Developer Bigosaur had an idea in mind when he created My Mom is a Witch. He enjoyed the co-operative fun, side-scrolling action and aesthetic appeal of Castle Crashers but found there wasn’t much incentive to keep playing once finished. So Bigosaur took further inspiration from The Binding of Isaac and other roguelikes to create a game which, in theory, will have a much more lasting appeal.
My Mom is a Witch has just began a year-long Early Access period so, as expected, not everything is yet available – but there’s enough to sink your teeth into to get a solid look at what to expect. It has all the roguelike mechanics you would expect: procedurally generated levels, a wealth of items and weapons and of course, permadeath. And as with any self-respecting roguelike game: you will be dying quite often in the early hours.
There are three main ways to play My Mom is a Witch, although you’ll quickly begin to learn to mix and match if you want to succeed. While there are seven planned characters, only two are currently available: a basic mage and knight. Each character has different stats in melee, magic and ranged and you’ll find combining a ranged playstyle with a melee one will work best.
“Combining melee and ranged playstyles along with the use of pets, items and scrolls offers a lot of variation in each playthrough.”
Inevitably, as you make your way through the various randomly-generated rooms and deal with its dangerous denizens, items, gold and other goodies will be found. You can come across new weapons, magic scrolls and potions as well as being able to buy pets from vendors. Unfortunately, My Mom is a Witch‘s inventory space is a little too limited. You’ll often find yourself stopping practically every room to switch out and examine the numerous items available – made harder by a rather awkward control system.
Talking about the control system, it needs work. On pretty much all fronts. Barring the Xbox controller – which the game has been obviously tailor-made for – both keyboard and the PlayStation controller have problems. In fact, I couldn’t get my DualShock 4 to work at all – even with DS4Windows. Keyboard users will have issues moving accurately and navigating through items. Some genres do just work better with a controller, and this is one of them.
My Mom is a Witch does have potential however, especially if focus is kept on co-op. Combat can have some real depth. Combining melee and ranged playstyles along with the use of pets, items and scrolls offers a lot of variation in each playthrough. While many potions and pets only offer up generic stat boosts, some do provide fun bonuses such as teleporting, keeping enemies peaceful or raining down meteors on enemies. And as always, playing with friends causes more havoc – inevitably with more fun.

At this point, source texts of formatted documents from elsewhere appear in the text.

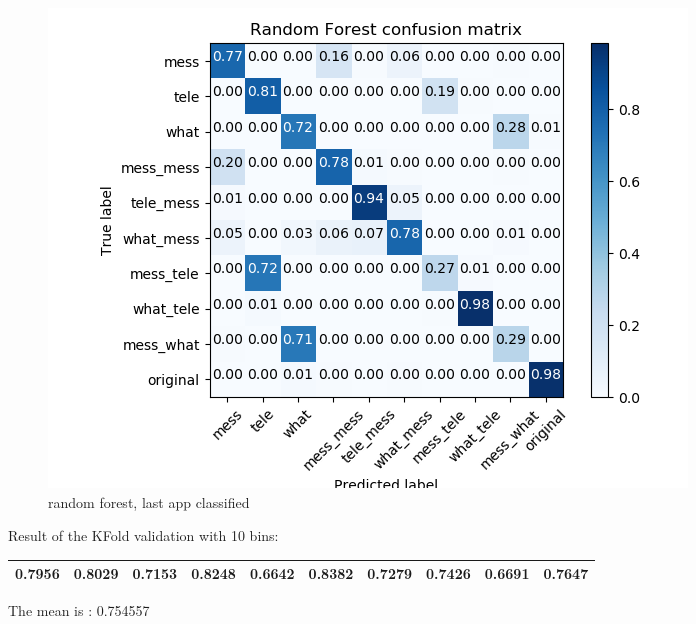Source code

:  \begin{figure}[H] 
\centering 
\includegraphics[scale=.6]{images/rf_initial_single_double_complete.png} 
\caption{random forest, last app classified} 
\end{figure} 


Result of the KFold validation with 10 bins:
 {\def\arraystretch{1.3} 
 \begin{table}[H] 
\centering 
\begin{tabular}{|l |l |l |l |l |l |l |l |l |l |}  
\hline 
0.7956&
0.8029&
0.7153&
0.8248&
0.6642&
0.8382&
0.7279&
0.7426&
0.6691&
0.7647\\ \hline  

\end{tabular} 
\end{table} }

The mean is : 0.754557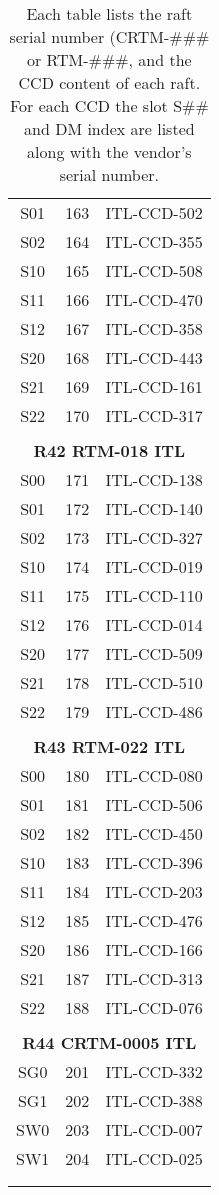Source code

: \begin{longtable}{ccc}
  S01 & 163 & ITL-CCD-502 \\
  S02 & 164 & ITL-CCD-355 \\
  S10 & 165 & ITL-CCD-508 \\
  S11 & 166 & ITL-CCD-470 \\
  S12 & 167 & ITL-CCD-358 \\
  S20 & 168 & ITL-CCD-443 \\
  S21 & 169 & ITL-CCD-161 \\
  S22 & 170 & ITL-CCD-317 \\
 & & \\
\multicolumn{3}{c}{\bf R42  RTM-018  ITL} \\
\hline
  S00 & 171 & ITL-CCD-138 \\
  S01 & 172 & ITL-CCD-140 \\
  S02 & 173 & ITL-CCD-327 \\
  S10 & 174 & ITL-CCD-019 \\
  S11 & 175 & ITL-CCD-110 \\
  S12 & 176 & ITL-CCD-014 \\
  S20 & 177 & ITL-CCD-509 \\
  S21 & 178 & ITL-CCD-510 \\
  S22 & 179 & ITL-CCD-486 \\
 & & \\
\multicolumn{3}{c}{\bf R43  RTM-022  ITL} \\
\hline
  S00 & 180 & ITL-CCD-080 \\
  S01 & 181 & ITL-CCD-506 \\
  S02 & 182 & ITL-CCD-450 \\
  S10 & 183 & ITL-CCD-396 \\
  S11 & 184 & ITL-CCD-203 \\
  S12 & 185 & ITL-CCD-476 \\
  S20 & 186 & ITL-CCD-166 \\
  S21 & 187 & ITL-CCD-313 \\
  S22 & 188 & ITL-CCD-076 \\
 & & \\
\multicolumn{3}{c}{\bf R44  CRTM-0005  ITL} \\
\hline
  SG0 & 201 & ITL-CCD-332 \\
  SG1 & 202 & ITL-CCD-388 \\
  SW0 & 203 & ITL-CCD-007 \\
  SW1 & 204 & ITL-CCD-025 \\
 & & \\

    \caption{Each table lists the raft serial number (CRTM-\#\#\# or RTM-\#\#\#, and the CCD content of each raft.  For each CCD the slot S\#\# and DM index are listed along with the vendor's serial number.}
   \label{tab:mapping}
\end{longtable}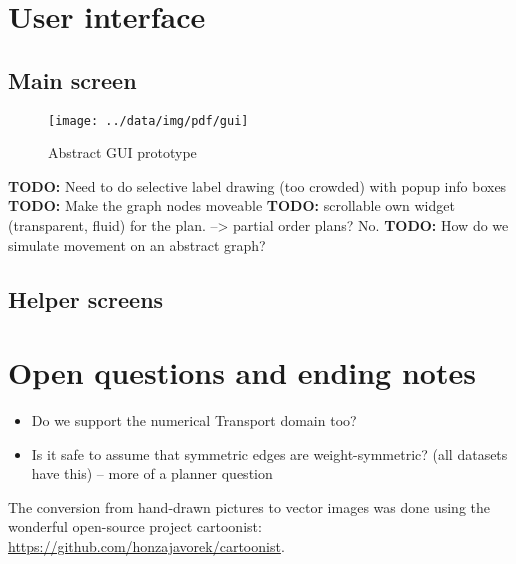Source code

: \documentclass[10pt,a4paper,oneside]{article}
\newcommand{\TODO}[1]{{\textbf{TODO:} #1}} %
\begin{document}
\section{User interface}


\subsection{Main screen}

\FloatBarrier
\begin{figure}
        \centering
        \texttt{[image: ../data/img/pdf/gui]}
        \caption{Abstract GUI prototype}
        \label{fig:gui}
\end{figure}
\FloatBarrier

\TODO Need to do selective label drawing (too crowded) with popup info boxes
\TODO Make the graph nodes moveable
\TODO scrollable own widget (transparent, fluid) for the plan. --> partial order plans? No.
\TODO How do we simulate movement on an abstract graph?

\subsection{Helper screens}















\section{Open questions and ending notes}

\begin{itemize}
    \item Do we support the numerical Transport domain too?
    \item Is it safe to assume that symmetric edges are weight-symmetric? (all datasets have this) -- more of a planner question
\end{itemize}

The conversion from hand-drawn pictures to vector images was done using the wonderful
open-source project cartoonist: \url{https://github.com/honzajavorek/cartoonist}.

{
\footnotesize %

}
\end{document}
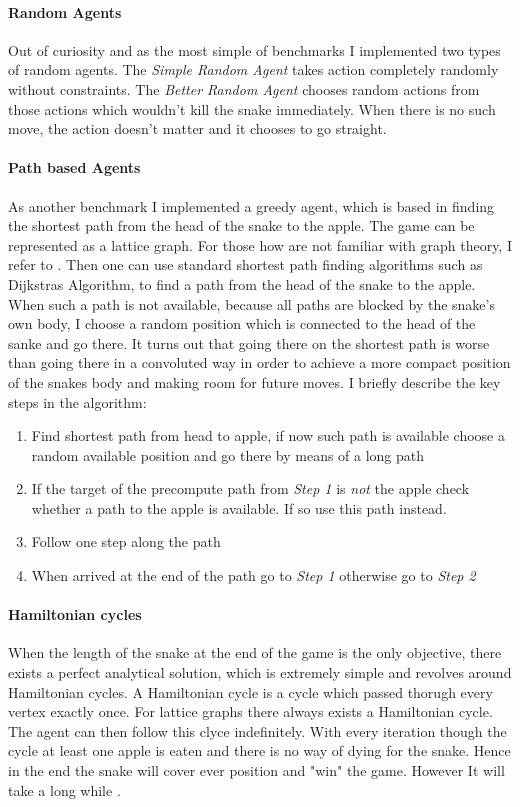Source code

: \documentclass{article}
\begin{document}
\paragraph{Random Agents}
Out of curiosity and as the most simple of benchmarks I implemented two types of random agents. The \emph{Simple Random Agent} takes action completely randomly without constraints. The \emph{Better Random Agent} chooses random actions from those actions which wouldn't kill the snake immediately. When there is no such move, the action doesn't matter and it chooses to go straight.

\paragraph{Path based Agents}
As another benchmark I implemented a greedy agent, which is based in finding the shortest path from the head of the snake to the apple. The game can be represented as a lattice graph. For those how are not familiar with graph theory, I refer to  \cite{latticeGraph}. Then one can use standard shortest path finding algorithms such as Dijkstras Algorithm, to find a path from the head of the snake to the apple. When such a path is not available, because all paths are blocked by the snake's own body, I choose a random position which is connected to the head of the sanke and go there. It turns out that going there on the shortest path is worse than going there in a convoluted way in order to achieve a more compact position of the snakes body and making room for future moves. I briefly describe the key steps in the algorithm:
\begin{enumerate}
	\item Find shortest path from head to apple, if now such path is available choose a random available position and go there by means of a long path
	\item If the target of the precompute path from \emph{Step 1} is \emph{not} the apple check whether a path to the apple is available. If so use this path instead.
	\item Follow one step along the path
	\item When arrived at the end of the path go to \emph{Step 1} otherwise go to \emph{Step 2}
\end{enumerate}

\paragraph{Hamiltonian cycles}
When the length of the snake at the end of the game is the only objective, there exists a perfect analytical solution, which is extremely simple and revolves around Hamiltonian cycles. A Hamiltonian cycle is a cycle which passed thorugh every vertex exactly once. For lattice graphs there always exists a Hamiltonian cycle. The agent can then follow this clyce indefinitely. With every iteration though the cycle at least one apple is eaten and there is no way of dying for the snake. Hence in the end the snake will cover ever position and "win" the game. However It will take a long while .
\end{document}
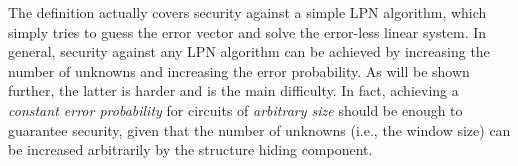 \begin{remark}
The definition actually covers security against a simple LPN algorithm, which simply tries to guess the error vector and solve the error-less linear system. In general, security against any LPN algorithm can be achieved by increasing the number of unknowns and increasing the error probability. As will be shown further, the latter is harder and is the main difficulty. In fact, achieving a \emph{constant error probability} for circuits of \emph{arbitrary size} should be enough to guarantee security, given that the number of unknowns (i.e., the window size) can be increased arbitrarily by the structure hiding component.
\end{remark}
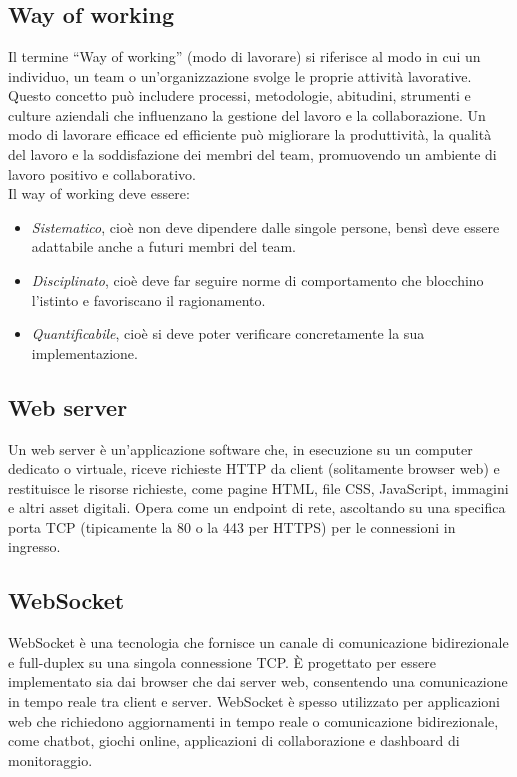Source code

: 
\section{}

\hypertarget{sec:way_of_working}{}
\subsection*{Way of working}
Il termine “Way of working” (modo di lavorare) si riferisce al modo in cui un individuo, un team o un’organizzazione svolge le proprie attività lavorative. 
Questo concetto può includere processi, metodologie, abitudini, strumenti e culture aziendali che influenzano la gestione del lavoro e la collaborazione. 
Un modo di lavorare efficace ed efficiente può migliorare la produttività, la qualità del lavoro e la soddisfazione dei membri del team, promuovendo un 
ambiente di lavoro positivo e collaborativo. \\
Il way of working deve essere:
\begin{itemize}
    \item \emph{Sistematico}, cioè non deve dipendere dalle singole persone, bensì deve essere adattabile anche a futuri membri del team.
    \item \emph{Disciplinato}, cioè deve far seguire norme di comportamento che blocchino l'istinto e favoriscano il ragionamento.
    \item \emph{Quantificabile}, cioè si deve poter verificare concretamente la sua implementazione.
\end{itemize}

\hypertarget{sec:web_server}{}
\subsection*{Web server}
Un web server è un'applicazione software che, in esecuzione su un computer dedicato o virtuale, riceve richieste HTTP da client 
(solitamente browser web) e restituisce le risorse richieste, come pagine HTML, file CSS, JavaScript, immagini e altri asset digitali. 
Opera come un endpoint di rete, ascoltando su una specifica porta TCP (tipicamente la 80 o la 443 per HTTPS) per le connessioni in 
ingresso.

\hypertarget{sec:websocket}{}
\subsection*{WebSocket}
WebSocket è una tecnologia che fornisce un canale di comunicazione bidirezionale e full-duplex su una singola connessione TCP.
È progettato per essere implementato sia dai browser che dai server web, consentendo una comunicazione in tempo reale tra client e server.
WebSocket è spesso utilizzato per applicazioni web che richiedono aggiornamenti in tempo reale o comunicazione bidirezionale, come chatbot, giochi online,
applicazioni di collaborazione e dashboard di monitoraggio.

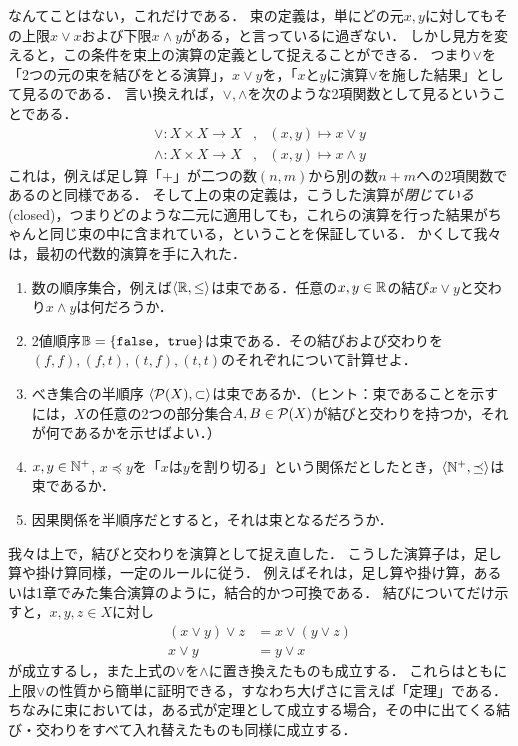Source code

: \documentclass[11pt,a4paper]{jsarticle}
\begin{document}
なんてことはない，これだけである．
束の定義は，単にどの元$x, y$に対してもその上限$x \vee x$および下限$x \wedge y$がある，と言っているに過ぎない．
しかし見方を変えると，この条件を束上の演算の定義として捉えることができる．
つまり$\vee$を「2つの元の束を結びをとる演算」，$x \vee y$を，「$x$と$y$に演算$\vee$を施した結果」として見るのである．
言い換えれば，$\vee, \wedge$を次のような2項関数として見るということである．
\begin{align*}
 \vee: X \times X \to X &, \ \ \ (x, y) \mapsto x \vee y \\
 \wedge: X \times X \to X &, \ \ \ (x, y) \mapsto x \wedge y 
\end{align*}
これは，例えば足し算「+」が二つの数$(n, m)$から別の数$n + m$への2項関数であるのと同様である．
そして上の束の定義は，こうした演算が\emph{閉じている}(closed)，つまりどのような二元に適用しても，これらの演算を行った結果がちゃんと同じ束の中に含まれている，ということを保証している．
かくして我々は，最初の代数的演算を手に入れた．

\begin{exercise}
\begin{enumerate}
 \item 数の順序集合，例えば$\langle \mathbb{R}, \leq \rangle$は束である．任意の$x, y \in \mathbb{R}$の結び$x \vee y$と交わり$x \wedge y$は何だろうか．
 \item 2値順序$\mathbb{B} = \{ \texttt{false, true} \}$は束である．その結びおよび交わりを$(f, f), (f, t), (t, f), (t, t)$のそれぞれについて計算せよ．
 \item べき集合の半順序 $\langle \mathcal{P}(X), \subset \rangle$は束であるか．（ヒント：束であることを示すには，$X$の任意の2つの部分集合$A, B \in \mathcal{P}(X)$が結びと交わりを持つか，それが何であるかを示せばよい．）
 \item $x, y \in \mathbb{N}^+$, $x \preceq y$を「$x$は$y$を割り切る」という関係だとしたとき，$\langle \mathbb{N}^+, \preceq \rangle$は束であるか．
 \item 因果関係を半順序だとすると，それは束となるだろうか．
\end{enumerate}
 \end{exercise}

我々は上で，結びと交わりを演算として捉え直した．
こうした演算子は，足し算や掛け算同様，一定のルールに従う．
例えばそれは，足し算や掛け算，あるいは1章でみた集合演算のように，結合的かつ可換である．
結びについてだけ示すと，$x, y, z \in X$に対し
\begin{align}
(x \vee y) \vee z &= x \vee (y \vee z) \\
x \vee y &= y \vee x
\end{align}
が成立するし，また上式の$\vee$を$\wedge$に置き換えたものも成立する．
これらはともに上限$\vee$の性質から簡単に証明できる，すなわち大げさに言えば「定理」である．
ちなみに束においては，ある式が定理として成立する場合，その中に出てくる結び・交わりをすべて入れ替えたものも同様に成立する．
\end{document}
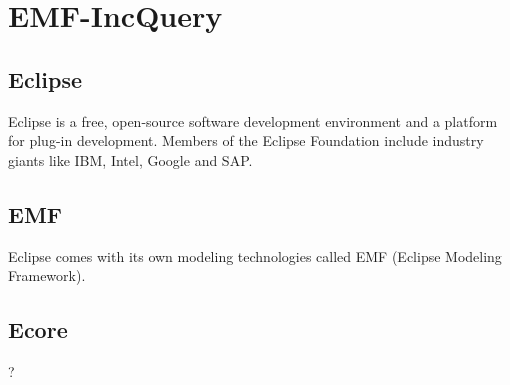 

\section{EMF-IncQuery}




\subsection{Eclipse}

Eclipse is a free, open-source software development environment and a platform for plug-in development. Members of the Eclipse Foundation include industry giants like IBM, Intel, Google and SAP.

\subsection{EMF}

Eclipse comes with its own modeling technologies called EMF (Eclipse Modeling Framework).

\subsection{Ecore}

?

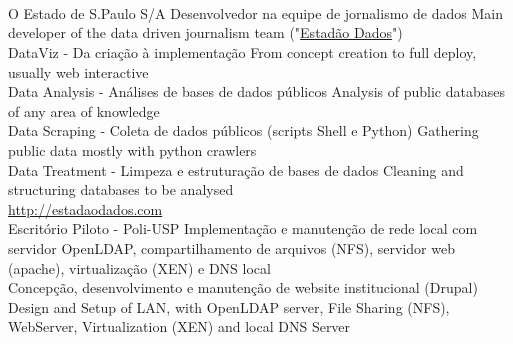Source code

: \documentclass[]{friggeri-cv}
\begin{document}
\begin{entrylist}
    {}
    {\href{http://participacao.mj.gov.br}{}}
    {\\
    \\
     \\
    }
  \entry
    {}
    {}
    {O Estado de S.Paulo S/A}
    {%
        {Desenvolvedor na equipe de jornalismo de dados}%
        {Main developer of the data driven journalism team}
        ("\href{http://estadaodados.com}{Estadão Dados}")\\
     DataViz - %
         {Da criação à implementação}%
         {From concept creation to full deploy, usually web interactive}\\
     Data Analysis - %
         {Análises de bases de dados públicos}%
         {Analysis of public databases of any area of knowledge}\\
     Data Scraping - %
         {Coleta de dados públicos (scripts Shell e Python)}%
         {Gathering public data mostly with python crawlers}\\
     Data Treatment - %
         {Limpeza e estruturação de bases de dados}%
         {Cleaning and structuring databases to be analysed}\\
     \href{http://estadaodados.com}{http://estadaodados.com}\\}
   \entry
    {}
    {}
    {Escritório Piloto - Poli-USP}
    {%
        {Implementação e manutenção de rede local com servidor OpenLDAP, \nohyphens{compartilhamento} de arquivos (NFS), servidor web (apache), virtualização (XEN) e DNS local\\
        Concepção, desenvolvimento e manutenção de website institucional (Drupal)\\}%
        {Design and Setup of LAN, with OpenLDAP server, File Sharing (NFS), WebServer, Virtualization (XEN) and local DNS Server\\
}}
\end{entrylist}
\end{document}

While a staple of the genre – and of Castle Crashers – some may be put off by only being able to attack left or right. Everything can feel a little slow too, especially if playing solo. Base enemies just take too much damage: ranged fights inescapably turn into walking backwards and holding the attack key, while melee consists of getting close and mashing the attack key. Some variation would be nice. Items and abilities do add a once-in-a-while powerful attack, but My Mom is a Witch needs some other form of mechanic to keep things fresh and responsive; a dash or parry wouldn’t go amiss.
“As always, playing with friends causes more havoc – inevitably with more fun”
As time goes on in the development process, more variety will be added (currently only two of seven areas are available). For now, everything feels a little too barebones. While aesthetic enemy designs are nice, they currently all feel mechanically too similar. The cartoon-like graphics are immediately appealing, but again, there’s too little variation in the procedural-generation which quickly takes the shine off.
Still, My Mom is a Witch is good start for a combination of two great games – and Bigosaur promises many improvements over the next year. The developers are very active among Steam discussions, proving how devoted they are to receiving player feedback and making the game as good as it can be. It’ll be interesting to see how the next year of development pans out, and I’ll be looking forward to trying the finished product.